Assignment
Your result should be the lines holding the word "with", copied from the entries below.

Data
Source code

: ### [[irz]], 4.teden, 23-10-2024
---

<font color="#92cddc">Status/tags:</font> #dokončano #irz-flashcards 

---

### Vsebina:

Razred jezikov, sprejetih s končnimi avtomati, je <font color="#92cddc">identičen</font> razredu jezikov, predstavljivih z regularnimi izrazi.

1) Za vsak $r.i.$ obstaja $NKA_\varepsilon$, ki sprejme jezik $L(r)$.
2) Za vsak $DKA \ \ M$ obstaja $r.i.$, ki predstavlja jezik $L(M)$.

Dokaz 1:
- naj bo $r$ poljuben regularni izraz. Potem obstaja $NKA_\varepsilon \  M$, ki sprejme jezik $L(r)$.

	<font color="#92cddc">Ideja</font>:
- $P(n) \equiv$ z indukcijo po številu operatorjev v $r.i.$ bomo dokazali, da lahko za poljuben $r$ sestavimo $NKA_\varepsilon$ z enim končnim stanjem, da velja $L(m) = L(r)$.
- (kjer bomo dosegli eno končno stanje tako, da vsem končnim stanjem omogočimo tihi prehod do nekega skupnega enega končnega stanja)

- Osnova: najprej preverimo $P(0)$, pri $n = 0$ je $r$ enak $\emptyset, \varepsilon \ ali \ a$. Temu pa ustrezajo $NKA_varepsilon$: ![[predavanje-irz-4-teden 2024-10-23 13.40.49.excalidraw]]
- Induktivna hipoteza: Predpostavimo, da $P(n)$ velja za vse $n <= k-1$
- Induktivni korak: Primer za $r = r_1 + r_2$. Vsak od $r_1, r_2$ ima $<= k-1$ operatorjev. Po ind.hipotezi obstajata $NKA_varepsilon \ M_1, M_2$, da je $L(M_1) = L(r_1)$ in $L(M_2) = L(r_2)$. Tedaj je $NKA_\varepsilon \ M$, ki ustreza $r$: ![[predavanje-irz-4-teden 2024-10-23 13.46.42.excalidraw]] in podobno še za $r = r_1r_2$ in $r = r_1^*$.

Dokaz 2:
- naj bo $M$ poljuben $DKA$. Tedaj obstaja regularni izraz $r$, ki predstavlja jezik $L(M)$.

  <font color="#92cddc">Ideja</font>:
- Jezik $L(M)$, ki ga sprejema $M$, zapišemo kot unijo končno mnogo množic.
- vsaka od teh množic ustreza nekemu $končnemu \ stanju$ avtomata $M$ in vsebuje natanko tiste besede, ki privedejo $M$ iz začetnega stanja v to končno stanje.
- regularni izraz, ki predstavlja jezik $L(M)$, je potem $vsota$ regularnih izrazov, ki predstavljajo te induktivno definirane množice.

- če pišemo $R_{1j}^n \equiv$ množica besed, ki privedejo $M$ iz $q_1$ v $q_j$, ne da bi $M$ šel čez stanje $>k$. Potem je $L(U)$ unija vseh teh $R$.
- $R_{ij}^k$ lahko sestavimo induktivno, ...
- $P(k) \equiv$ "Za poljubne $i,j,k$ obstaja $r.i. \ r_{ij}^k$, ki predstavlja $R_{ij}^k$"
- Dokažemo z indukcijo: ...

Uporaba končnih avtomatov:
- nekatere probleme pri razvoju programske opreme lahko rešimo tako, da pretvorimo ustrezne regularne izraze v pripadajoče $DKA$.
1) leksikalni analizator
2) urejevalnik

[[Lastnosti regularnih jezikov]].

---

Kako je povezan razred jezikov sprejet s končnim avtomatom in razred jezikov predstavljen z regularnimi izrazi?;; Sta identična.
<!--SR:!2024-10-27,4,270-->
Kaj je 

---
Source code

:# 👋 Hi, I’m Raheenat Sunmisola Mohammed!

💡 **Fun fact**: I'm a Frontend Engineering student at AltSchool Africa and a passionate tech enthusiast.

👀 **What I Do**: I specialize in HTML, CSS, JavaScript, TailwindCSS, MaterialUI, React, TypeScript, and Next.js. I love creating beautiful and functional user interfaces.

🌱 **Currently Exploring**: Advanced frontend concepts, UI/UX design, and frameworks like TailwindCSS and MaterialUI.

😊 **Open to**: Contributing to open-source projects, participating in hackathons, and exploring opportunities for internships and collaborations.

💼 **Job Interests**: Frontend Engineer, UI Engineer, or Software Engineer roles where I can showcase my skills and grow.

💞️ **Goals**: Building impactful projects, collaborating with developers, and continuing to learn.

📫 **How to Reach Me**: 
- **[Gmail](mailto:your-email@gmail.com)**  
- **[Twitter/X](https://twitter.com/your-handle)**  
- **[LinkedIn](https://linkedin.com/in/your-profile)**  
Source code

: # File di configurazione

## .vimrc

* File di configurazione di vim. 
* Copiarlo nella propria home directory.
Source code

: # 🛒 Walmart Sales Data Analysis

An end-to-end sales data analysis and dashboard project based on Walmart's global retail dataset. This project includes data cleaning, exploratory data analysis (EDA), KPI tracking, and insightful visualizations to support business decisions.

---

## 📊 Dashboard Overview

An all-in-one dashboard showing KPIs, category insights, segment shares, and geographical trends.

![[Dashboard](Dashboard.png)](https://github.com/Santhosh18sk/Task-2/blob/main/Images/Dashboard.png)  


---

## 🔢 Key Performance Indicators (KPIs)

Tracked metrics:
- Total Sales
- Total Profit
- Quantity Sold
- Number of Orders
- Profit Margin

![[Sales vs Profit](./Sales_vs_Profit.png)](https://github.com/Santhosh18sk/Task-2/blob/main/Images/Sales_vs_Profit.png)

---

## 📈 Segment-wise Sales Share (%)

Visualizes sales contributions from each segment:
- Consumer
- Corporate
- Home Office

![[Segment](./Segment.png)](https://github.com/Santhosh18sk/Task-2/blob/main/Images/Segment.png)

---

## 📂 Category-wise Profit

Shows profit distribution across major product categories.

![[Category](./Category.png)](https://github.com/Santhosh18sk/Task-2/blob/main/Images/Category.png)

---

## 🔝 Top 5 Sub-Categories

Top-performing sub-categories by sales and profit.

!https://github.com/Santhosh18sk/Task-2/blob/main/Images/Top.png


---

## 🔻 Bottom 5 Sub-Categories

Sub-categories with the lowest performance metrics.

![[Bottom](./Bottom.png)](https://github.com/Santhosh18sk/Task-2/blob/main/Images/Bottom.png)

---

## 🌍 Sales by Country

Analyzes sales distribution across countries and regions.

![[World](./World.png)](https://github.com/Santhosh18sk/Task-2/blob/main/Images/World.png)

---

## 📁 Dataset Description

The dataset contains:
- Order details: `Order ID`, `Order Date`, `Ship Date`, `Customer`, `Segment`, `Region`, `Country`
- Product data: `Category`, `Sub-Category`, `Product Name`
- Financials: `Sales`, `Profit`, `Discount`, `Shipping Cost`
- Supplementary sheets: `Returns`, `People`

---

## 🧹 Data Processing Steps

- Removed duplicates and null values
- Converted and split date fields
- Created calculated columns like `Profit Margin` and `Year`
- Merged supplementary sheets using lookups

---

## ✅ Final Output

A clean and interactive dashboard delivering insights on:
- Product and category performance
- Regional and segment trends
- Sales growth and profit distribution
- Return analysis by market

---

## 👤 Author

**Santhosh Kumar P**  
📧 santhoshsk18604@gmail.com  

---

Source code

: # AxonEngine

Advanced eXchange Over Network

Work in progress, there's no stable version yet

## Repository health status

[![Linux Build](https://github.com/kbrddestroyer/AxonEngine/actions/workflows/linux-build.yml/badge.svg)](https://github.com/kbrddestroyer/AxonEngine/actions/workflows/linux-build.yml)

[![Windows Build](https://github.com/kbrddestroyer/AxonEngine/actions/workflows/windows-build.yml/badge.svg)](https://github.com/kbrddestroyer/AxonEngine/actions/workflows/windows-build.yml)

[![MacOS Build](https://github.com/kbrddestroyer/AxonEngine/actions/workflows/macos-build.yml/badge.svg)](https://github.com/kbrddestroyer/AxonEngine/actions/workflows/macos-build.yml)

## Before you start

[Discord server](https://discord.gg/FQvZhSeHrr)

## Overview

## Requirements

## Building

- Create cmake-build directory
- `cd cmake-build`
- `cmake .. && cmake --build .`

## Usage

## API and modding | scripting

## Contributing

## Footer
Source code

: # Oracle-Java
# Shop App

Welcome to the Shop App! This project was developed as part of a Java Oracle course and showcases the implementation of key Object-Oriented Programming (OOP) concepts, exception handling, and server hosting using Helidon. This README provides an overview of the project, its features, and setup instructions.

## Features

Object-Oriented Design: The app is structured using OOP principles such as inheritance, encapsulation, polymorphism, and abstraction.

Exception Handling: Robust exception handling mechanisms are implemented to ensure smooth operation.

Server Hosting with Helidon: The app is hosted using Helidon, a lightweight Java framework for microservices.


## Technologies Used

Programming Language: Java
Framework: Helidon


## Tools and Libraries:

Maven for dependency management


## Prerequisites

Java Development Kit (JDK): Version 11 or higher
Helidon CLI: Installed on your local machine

Response box
💞️ **Goals**: Building impactful projects, collaborating with developers, and continuing to learn.
Sub-categories with the lowest performance metrics.
Server Hosting with Helidon: The app is hosted using Helidon, a lightweight Java framework for microservices.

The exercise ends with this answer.